» Activity:
Give the number of lines in this listing that hold "transfer". No other words belong in the reply.

» Source data:
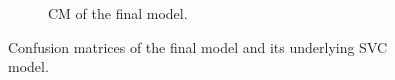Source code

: \begin{figure}[ht]
\begin{subfigure}{.45\textwidth}
        \captionsetup{width=0.9\linewidth}
        \captionsetup{justification=centering}
        \caption{CM of the final model.}
    \end{subfigure}
    \captionsetup{width=0.8\linewidth}
    \captionsetup{justification=centering}
    \caption{Confusion matrices of the final model and its underlying SVC model.}
    \label{fig:final_model_cm}
\end{figure}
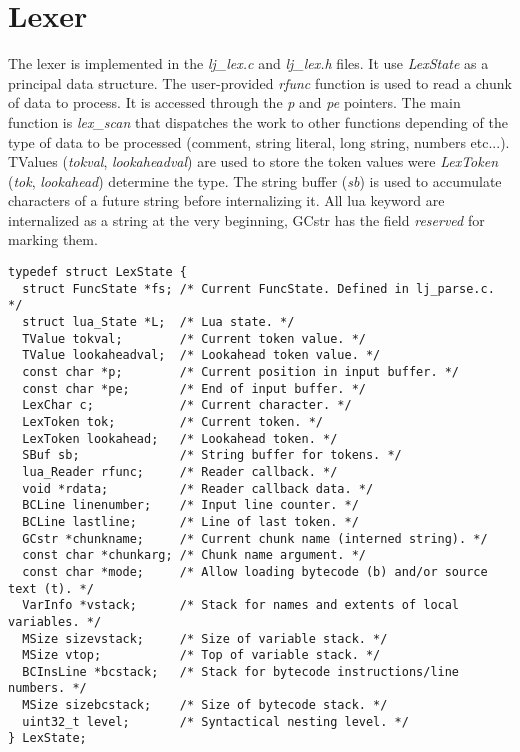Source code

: 

\section{Lexer}
\label{Sec:Lexer}

The lexer is implemented in the \emph{lj\_lex.c} and \emph{lj\_lex.h} files.
It use \emph{LexState} as a principal data structure. The user-provided
\emph{rfunc} function is used to read a chunk of data to process. It is accessed
through the \emph{p} and \emph{pe} pointers. The main function is
\emph{lex\_scan} that dispatches the work to other functions depending of the
type of data to be processed (comment, string literal, long string, numbers
etc...). TValues (\emph{tokval}, \emph{lookaheadval}) are used to store the
token values were \emph{LexToken} (\emph{tok}, \emph{lookahead}) determine the
type. The string buffer (\emph{sb}) is used to accumulate characters of a future
string before internalizing it. All lua keyword are internalized as a string at
the very beginning, GCstr has the field \emph{reserved} for marking them.

\begin{lstlisting}[style=CStyle]
typedef struct LexState {
  struct FuncState *fs; /* Current FuncState. Defined in lj_parse.c. */
  struct lua_State *L;  /* Lua state. */
  TValue tokval;        /* Current token value. */
  TValue lookaheadval;  /* Lookahead token value. */
  const char *p;        /* Current position in input buffer. */
  const char *pe;       /* End of input buffer. */
  LexChar c;            /* Current character. */
  LexToken tok;         /* Current token. */
  LexToken lookahead;   /* Lookahead token. */
  SBuf sb;              /* String buffer for tokens. */
  lua_Reader rfunc;     /* Reader callback. */
  void *rdata;          /* Reader callback data. */
  BCLine linenumber;    /* Input line counter. */
  BCLine lastline;      /* Line of last token. */
  GCstr *chunkname;     /* Current chunk name (interned string). */
  const char *chunkarg; /* Chunk name argument. */
  const char *mode;     /* Allow loading bytecode (b) and/or source text (t). */
  VarInfo *vstack;      /* Stack for names and extents of local variables. */
  MSize sizevstack;     /* Size of variable stack. */
  MSize vtop;           /* Top of variable stack. */
  BCInsLine *bcstack;   /* Stack for bytecode instructions/line numbers. */
  MSize sizebcstack;    /* Size of bytecode stack. */
  uint32_t level;       /* Syntactical nesting level. */
} LexState;
\end{lstlisting}

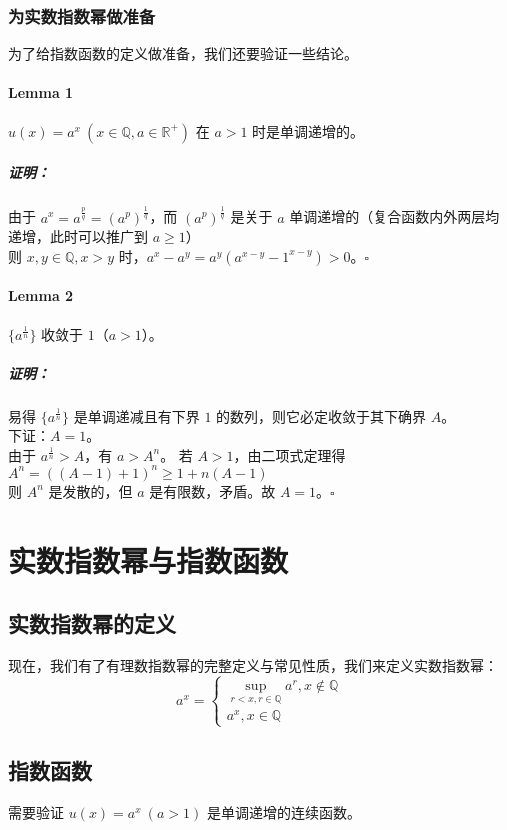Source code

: \documentclass[UTF8,12pt]{ctexart}
\begin{document}
        \subsubsection{为实数指数幂做准备}
            为了给指数函数的定义做准备，我们还要验证一些结论。

            \paragraph{Lemma 1} $u(x) = a^x\ (x \in \mathbb Q, a \in \mathbb R^+)$ 在 $a > 1$ 时是单调递增的。
            \subparagraph{证明：} 由于 $a^x = a^{\frac p q} = (a^p)^{\frac 1 q}$，而 $(a^p)^{\frac 1 q}$ 是关于 $a$ 单调递增的（复合函数内外两层均递增，此时可以推广到 $a \geq 1$）\\
            则 $x, y\in \mathbb Q, x > y$ 时，$a^x - a^y = a^y(a^{x - y} - 1^{x - y}) > 0$。$\square$

            \paragraph{Lemma 2} $\{a^{\frac 1 n}\}$ 收敛于 $1$（$a > 1$）。

            \subparagraph{证明：} 易得 $\{a^{\frac 1 n}\}$ 是单调递减且有下界 $1$ 的数列，则它必定收敛于其下确界 $A$。\\
            下证：$A = 1$。\\
            由于 $a^{\frac 1 n} > A$，有 $a > A^n$。
            若 $A > 1$，由二项式定理得 $A^n = ((A - 1) + 1)^n \geq 1 + n(A - 1)$\\
            则 $A^n$ 是发散的，但 $a$ 是有限数，矛盾。故 $A = 1$。$\square$
        

    
\section{实数指数幂与指数函数}
    \subsection{实数指数幂的定义}
        现在，我们有了有理数指数幂的完整定义与常见性质，我们来定义实数指数幂：
        $$
        a^x = \begin{cases}
            \sup_{r < x, r \in \mathbb Q}a^r, x \notin \mathbb Q\\
            a^x, x \in \mathbb Q
        \end{cases}
        $$
    \subsection{指数函数}
        需要验证 $u(x) = a^x\ (a > 1)$ 是单调递增的连续函数。
\end{document}
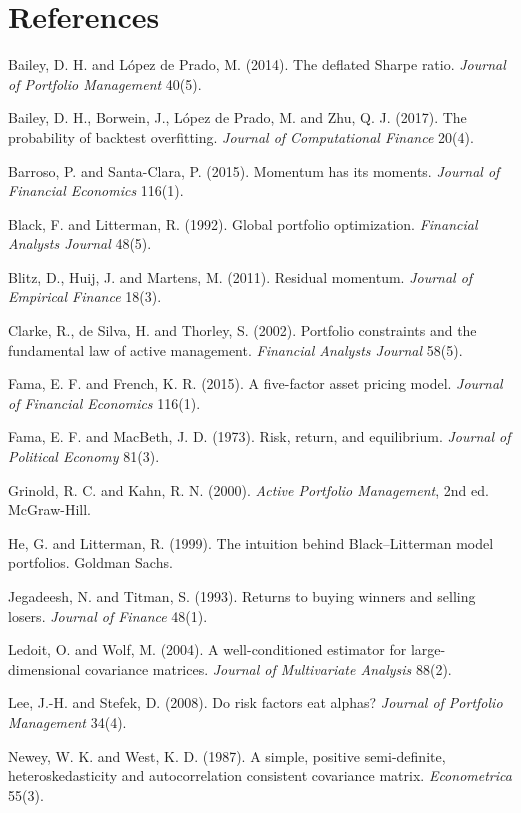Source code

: \documentclass[10pt,a4paper]{article}
\begin{document}
\section*{References}
\footnotesize
\begin{description}\setlength\itemsep{0pt}
\item Bailey, D. H. and L\'opez de Prado, M. (2014). The deflated Sharpe ratio. \emph{Journal of Portfolio Management} 40(5).
\item Bailey, D. H., Borwein, J., L\'opez de Prado, M. and Zhu, Q. J. (2017). The probability of backtest overfitting. \emph{Journal of Computational Finance} 20(4).
\item Barroso, P. and Santa-Clara, P. (2015). Momentum has its moments. \emph{Journal of Financial Economics} 116(1).
\item Black, F. and Litterman, R. (1992). Global portfolio optimization. \emph{Financial Analysts Journal} 48(5).
\item Blitz, D., Huij, J. and Martens, M. (2011). Residual momentum. \emph{Journal of Empirical Finance} 18(3).
\item Clarke, R., de Silva, H. and Thorley, S. (2002). Portfolio constraints and the fundamental law of active management. \emph{Financial Analysts Journal} 58(5).
\item Fama, E. F. and French, K. R. (2015). A five-factor asset pricing model. \emph{Journal of Financial Economics} 116(1).
\item Fama, E. F. and MacBeth, J. D. (1973). Risk, return, and equilibrium. \emph{Journal of Political Economy} 81(3).
\item Grinold, R. C. and Kahn, R. N. (2000). \emph{Active Portfolio Management}, 2nd ed. McGraw-Hill.
\item He, G. and Litterman, R. (1999). The intuition behind Black--Litterman model portfolios. Goldman Sachs.
\item Jegadeesh, N. and Titman, S. (1993). Returns to buying winners and selling losers. \emph{Journal of Finance} 48(1).
\item Ledoit, O. and Wolf, M. (2004). A well-conditioned estimator for large-dimensional covariance matrices. \emph{Journal of Multivariate Analysis} 88(2).
\item Lee, J.-H. and Stefek, D. (2008). Do risk factors eat alphas? \emph{Journal of Portfolio Management} 34(4).
\item Newey, W. K. and West, K. D. (1987). A simple, positive semi-definite, heteroskedasticity and autocorrelation consistent covariance matrix. \emph{Econometrica} 55(3).
\end{description}
\end{document}
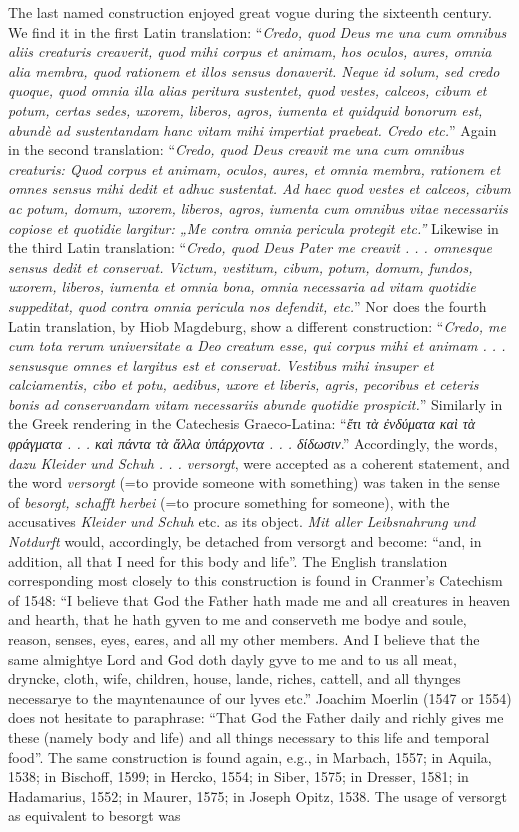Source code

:The last named construction enjoyed great vogue during the sixteenth century. We find it in the first Latin translation: “\emph{Credo, quod Deus me una cum omnibus aliis creaturis creaverit, quod mihi corpus et animam, hos oculos, aures, omnia alia membra, quod rationem et illos sensus donaverit. Neque id solum, sed credo quoque, quod omnia illa alias peritura sustentet, quod vestes, calceos, cibum et potum, certas sedes, uxorem, liberos, agros, iumenta et quidquid bonorum est, abundè ad sustentandam hanc vitam mihi impertiat praebeat. Credo etc.}” Again in the second translation: “\emph{Credo, quod Deus creavit me una cum omnibus creaturis: Quod corpus et animam, oculos, aures, et omnia membra, rationem et omnes sensus mihi dedit et adhuc sustentat. Ad haec quod vestes et calceos, cibum ac potum, domum, uxorem, liberos, agros,}
\emph{iumenta cum omnibus vitae necessariis copiose et quotidie largitur: „Me contra omnia pericula protegit etc.”} Likewise in the third Latin translation: “\emph{Credo, quod Deus Pater me creavit . . . omnesque sensus dedit et conservat. Victum, vestitum, cibum, potum, domum, fundos, uxorem, liberos, iumenta et omnia bona, omnia necessaria ad vitam quotidie suppeditat, quod contra omnia pericula nos defendit, etc.}” Nor does the fourth Latin translation, by Hiob Magdeburg, show a different construction: “\emph{Credo, me cum tota rerum universitate a Deo creatum esse, qui corpus mihi et animam . . . sensusque omnes et largitus est et conservat. Vestibus mihi insuper et calciamentis, cibo et potu, aedibus, uxore et liberis, agris, pecoribus et ceteris bonis ad conservandam vitam necessariis abunde quotidie prospicit.}” Similarly in the Greek rendering in the Catechesis Graeco-Latina: “\emph{ἔτι τὰ ἐνδύματα καὶ τὰ φράγματα . . . καὶ πάντα τὰ ἄλλα ὑπάρχοντα . . . δίδωσιν}.” Accordingly, the words, \emph{dazu Kleider und Schuh . . . versorgt}, were accepted as a coherent statement, and the word \emph{versorgt} (=to provide someone with something) was taken in the sense of \emph{besorgt, schafft herbei} (=to procure something for someone), with the accusatives \emph{Kleider und Schuh} etc. as its object. \emph{Mit aller Leibsnahrung und Notdurft} would, accordingly, be detached from versorgt and become: “and, in addition, all that I need for this body and life”. The English translation corresponding most closely to this construction is found in Cranmer’s Catechism of 1548: “I believe that God the Father hath made me and all creatures in heaven and hearth, that he hath gyven to me and conserveth me bodye and soule, reason, senses, eyes, eares, and all my other members. And I believe that the same almightye Lord and God doth dayly gyve to me and to us all meat, dryncke, cloth, wife, children, house, lande, riches, cattell, and all thynges necessarye to the mayntenaunce of our lyves etc.” Joachim Moerlin (1547 or 1554) does not hesitate to paraphrase: “That God the Father daily and richly gives me these (namely body and life) and all things necessary to this life and temporal food”. The same construction is found again, e.g., in Marbach, 1557; in Aquila, 1538; in Bischoff, 1599; in Hercko, 1554; in Siber, 1575; in Dresser, 1581; in Hadamarius, 1552; in Maurer, 1575; in Joseph Opitz, 1538. The usage of versorgt as equivalent to besorgt was 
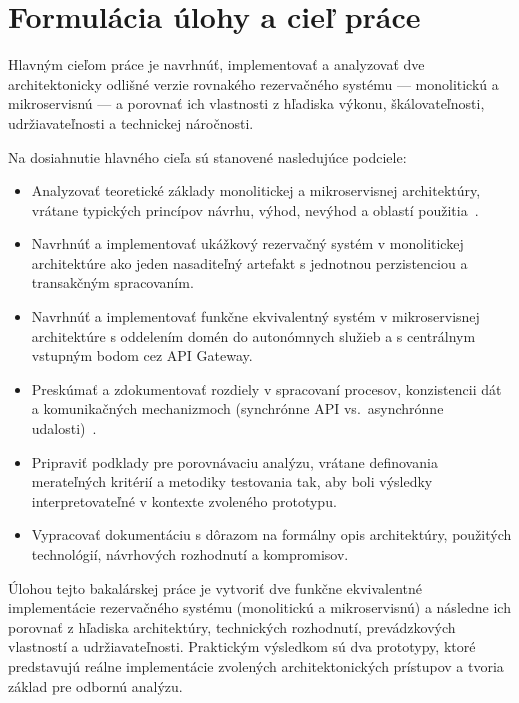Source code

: \chapter{Formulácia úlohy a cieľ práce}\label{ch:goals}

Hlavným cieľom práce je navrhnúť, implementovať a analyzovať dve architektonicky odlišné verzie rovnakého rezervačného systému — monolitickú a mikroservisnú — a porovnať ich vlastnosti z hľadiska výkonu, škálovateľnosti, udržiavateľnosti a technickej náročnosti.

Na dosiahnutie hlavného cieľa sú stanovené nasledujúce podciele:
\begin{itemize}
    \item Analyzovať teoretické základy monolitickej a mikroservisnej architektúry, vrátane typických princípov návrhu, výhod, nevýhod a oblastí použitia~\cite{Newman2021,Richardson2018}.
    \item Navrhnúť a implementovať ukážkový rezervačný systém v monolitickej architektúre ako jeden nasaditeľný artefakt s jednotnou perzistenciou a transakčným spracovaním.
    \item Navrhnúť a implementovať funkčne ekvivalentný systém v mikroservisnej architektúre s oddelením domén do autonómnych služieb a s centrálnym vstupným bodom cez API Gateway.
    \item Preskúmať a zdokumentovať rozdiely v spracovaní procesov, konzistencii dát a komunikačných mechanizmoch (synchrónne API vs.\ asynchrónne udalosti)~\cite{Richardson2018}.
    \item Pripraviť podklady pre porovnávaciu analýzu, vrátane definovania merateľných kritérií a metodiky testovania tak, aby boli výsledky interpretovateľné v kontexte zvoleného prototypu.
    \item Vypracovať dokumentáciu s dôrazom na formálny opis architektúry, použitých technológií, návrhových rozhodnutí a kompromisov.
\end{itemize}

Úlohou tejto bakalárskej práce je vytvoriť dve funkčne ekvivalentné implementácie rezervačného systému (monolitickú a mikroservisnú) a následne ich porovnať z hľadiska architektúry, technických rozhodnutí, prevádzkových vlastností a udržiavateľnosti. Praktickým výsledkom sú dva prototypy, ktoré predstavujú reálne implementácie zvolených architektonických prístupov a tvoria základ pre odbornú analýzu.

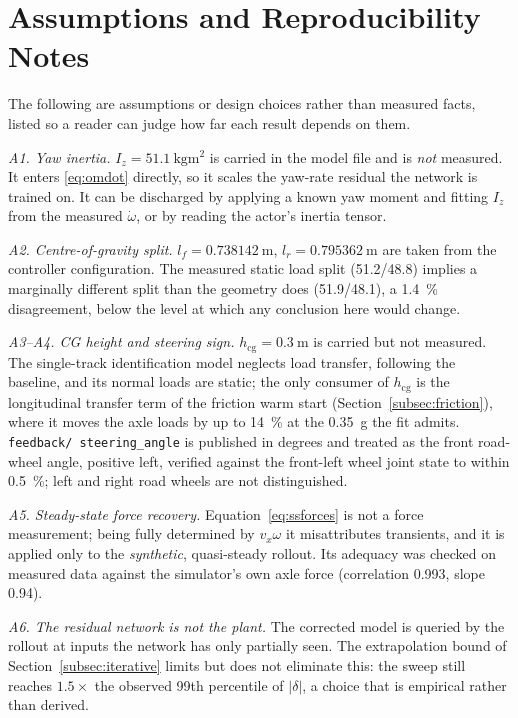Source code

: \section{Assumptions and Reproducibility Notes}
\label{subsec:assumptions}

The following are assumptions or design choices rather than measured facts,
listed so a reader can judge how far each result depends on them.

\emph{A1. Yaw inertia.} $I_{z}=\SI{51.1}{\kilo\gram\meter\squared}$ is carried
in the model file and is \emph{not} measured. It enters \eqref{eq:omdot}
directly, so it scales the yaw-rate residual the network is trained on. It can
be discharged by applying a known yaw moment and fitting $I_{z}$ from the
measured $\dot\omega$, or by reading the actor's inertia tensor.

\emph{A2. Centre-of-gravity split.} $l_{f}=\SI{0.738142}{\meter}$,
$l_{r}=\SI{0.795362}{\meter}$ are taken from the controller configuration. The
measured static load split (51.2/48.8) implies a marginally different split than
the geometry does (51.9/48.1), a \SI{1.4}{\percent} disagreement, below the
level at which any conclusion here would change.

\emph{A3--A4. CG height and steering sign.} $h_{\mathrm{cg}}=\SI{0.3}{\meter}$
is carried but not measured. The single-track identification model neglects
load transfer, following the baseline, and its normal loads are static; the
only consumer of $h_{\mathrm{cg}}$ is the longitudinal transfer term of the
friction warm start (Section~\ref{subsec:friction}), where it moves the axle
loads by up to \SI{14}{\percent} at the \SI{0.35}{\g} the fit admits. \texttt{feedback/\allowbreak
steering\_angle} is published in degrees and treated as the front road-wheel
angle, positive left, verified against the front-left wheel joint state to
within \SI{0.5}{\percent}; left and right road wheels are not distinguished.

\emph{A5. Steady-state force recovery.} Equation~\eqref{eq:ssforces} is not a
force measurement; being fully determined by $v_{x}\omega$ it misattributes
transients, and it is applied only to the \emph{synthetic}, quasi-steady
rollout. Its adequacy was checked on measured data against the simulator's own
axle force (correlation \num{0.993}, slope \num{0.94}).

\emph{A6. The residual network is not the plant.} The corrected model is queried
by the rollout at inputs the network has only partially seen. The extrapolation
bound of Section~\ref{subsec:iterative} limits but does not eliminate this: the
sweep still reaches $1.5\times$ the observed 99th percentile of $|\delta|$, a
choice that is empirical rather than derived.

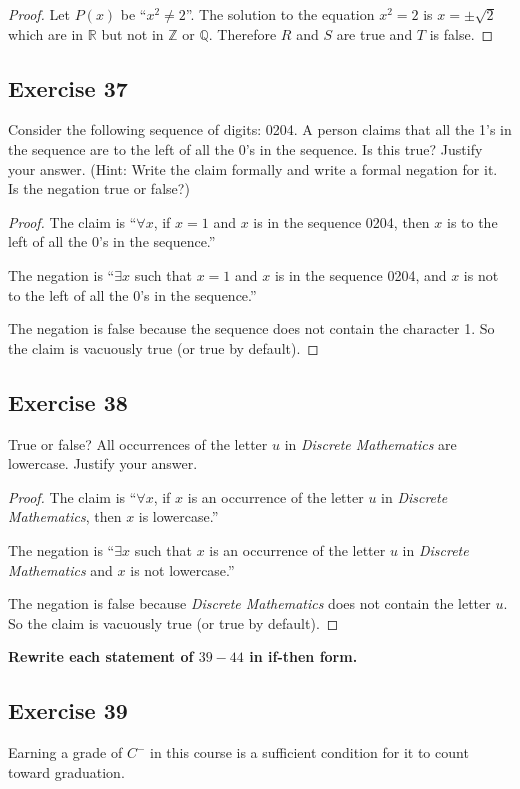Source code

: \documentclass[14pt]{extarticle}
\newcommand{\R}{\mathbb{R}}
\newcommand{\Z}{\mathbb{Z}}
\newcommand{\Q}{\mathbb{Q}}
\newcommand{\fa}{\forall}
\newcommand{\te}{\exists}
\begin{document}
\begin{proof}
Let $P(x)$ be ``$x^2 \neq 2$''. The solution to the equation $x^2 = 2$ is $x = \pm \sqrt{2}$ which are in $\R$ but not in $\Z$ or $\Q$. Therefore $R$ and $S$ are true and $T$ is false.
\end{proof}

\subsection{Exercise 37}
Consider the following sequence of digits: 0204. A person claims that all the 1’s in the sequence are to the left of all the 0’s in the sequence. Is this true? Justify your answer. (Hint: Write the claim formally and write a formal negation for it. Is the negation true or false?)

\begin{proof}
The claim is “$\fa x$, if $x = 1$ and $x$ is in the sequence 0204, then $x$ is to the left of all the 0’s in the sequence.”

The negation is “$\te x$ such that $x = 1$ and $x$ is in the sequence 0204, and $x$ is not to the left of all the 0’s in the sequence.” 

The negation is false because the sequence does not contain the character 1. So the claim is vacuously true (or true by default).
\end{proof}

\subsection{Exercise 38}
True or false? All occurrences of the letter $u$ in {\it Discrete Mathematics} are lowercase. Justify your answer.

\begin{proof}
The claim is “$\fa x$, if $x$ is an occurrence of the letter $u$ in {\it Discrete Mathematics}, then $x$ is lowercase.”

The negation is “$\te x$ such that $x$ is an occurrence of the letter $u$ in {\it Discrete Mathematics} and $x$ is not lowercase.” 

The negation is false because {\it Discrete Mathematics} does not contain the letter $u$. So the claim is vacuously true (or true by default).
\end{proof}

{\bf \color{cyan} Rewrite each statement of $39-44$ in if-then form.}

\subsection{Exercise 39}
Earning a grade of $C^-$ in this course is a sufficient condition for it to count toward graduation.
\end{document}
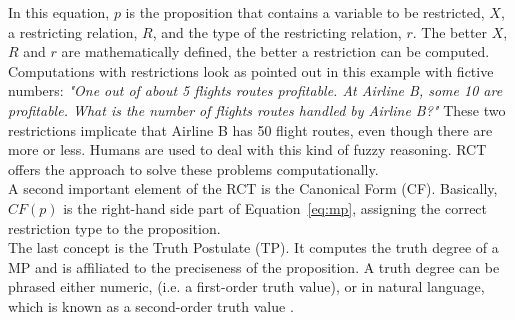 \documentclass[conference]{IEEEtran}
\begin{document}
In this equation, \begin{math} p \end{math} is the proposition that contains a variable to be restricted, \begin{math} X \end{math}, a restricting relation, \begin{math} R \end{math}, and the type of the restricting relation, \begin{math} r \end{math}. The better \begin{math} X \end{math}, \begin{math} R \end{math} and \begin{math} r \end{math} are mathematically defined, the better a restriction can be computed. Computations with restrictions look as pointed out in this example with fictive numbers: \emph{"One out of about 5 flights routes profitable. At Airline B, some 10 are profitable. What is the number of flights routes handled by Airline B?"} These two restrictions implicate that Airline B has 50 flight routes, even though there are more or less. Humans are used to deal with this kind of fuzzy reasoning. RCT offers the approach to solve these problems computationally.\\
A second important element of the RCT is the Canonical Form (CF). Basically, \begin{math} CF(p) \end{math} is the right-hand side part of Equation~\ref{eq:mp}, assigning the correct restriction type to the proposition.\\
The last concept is the Truth Postulate (TP). It computes the truth degree of a MP and is affiliated to the preciseness of the proposition. A truth degree can be phrased either numeric, (i.e. a first-order truth value), or in natural language, which is known as a second-order truth value \cite{zadeh2013}.
\end{document}
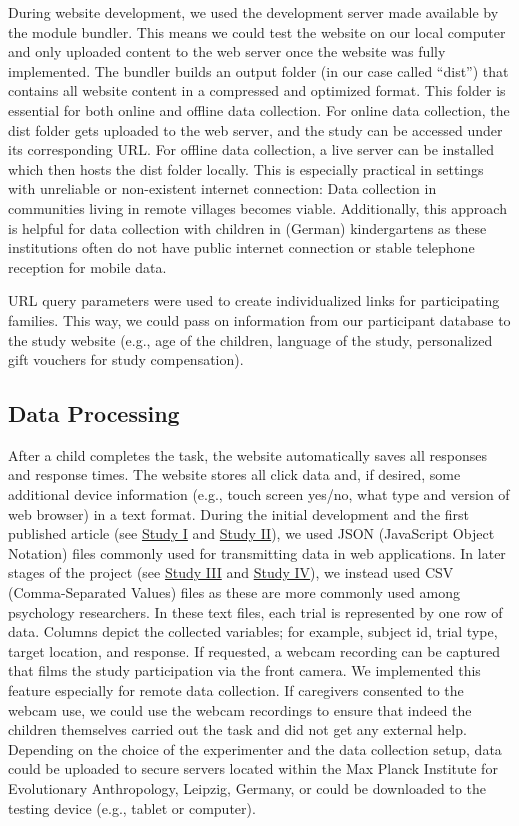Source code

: \documentclass[
]{scrbook}
\begin{document}
During website development, we used the development server made available by the module bundler. This means we could test the website on our local computer and only uploaded content to the web server once the website was fully implemented. The bundler builds an output folder (in our case called ``dist'') that contains all website content in a compressed and optimized format. This folder is essential for both online and offline data collection. For online data collection, the dist folder gets uploaded to the web server, and the study can be accessed under its corresponding URL. For offline data collection, a live server can be installed which then hosts the dist folder locally. This is especially practical in settings with unreliable or non-existent internet connection: Data collection in communities living in remote villages becomes viable. Additionally, this approach is helpful for data collection with children in (German) kindergartens as these institutions often do not have public internet connection or stable telephone reception for mobile data.

URL query parameters were used to create individualized links for participating families. This way, we could pass on information from our participant database to the study website (e.g., age of the children, language of the study, personalized gift vouchers for study compensation).

\subsection{Data Processing}\label{approach-dataprocessing}

After a child completes the task, the website automatically saves all responses and response times. The website stores all click data and, if desired, some additional device information (e.g., touch screen yes/no, what type and version of web browser) in a text format. During the initial development and the first published article (see \hyperref[studyI]{Study I} and \hyperref[studyII]{Study II}), we used JSON (JavaScript Object Notation) files commonly used for transmitting data in web applications. In later stages of the project (see \hyperref[studyIII]{Study III} and \hyperref[studyIV]{Study IV}), we instead used CSV (Comma-Separated Values) files as these are more commonly used among psychology researchers. In these text files, each trial is represented by one row of data. Columns depict the collected variables; for example, subject id, trial type, target location, and response. If requested, a webcam recording can be captured that films the study participation via the front camera. We implemented this feature especially for remote data collection. If caregivers consented to the webcam use, we could use the webcam recordings to ensure that indeed the children themselves carried out the task and did not get any external help. Depending on the choice of the experimenter and the data collection setup, data could be uploaded to secure servers located within the Max Planck Institute for Evolutionary Anthropology, Leipzig, Germany, or could be downloaded to the testing device (e.g., tablet or computer).
\end{document}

» Task solution:
2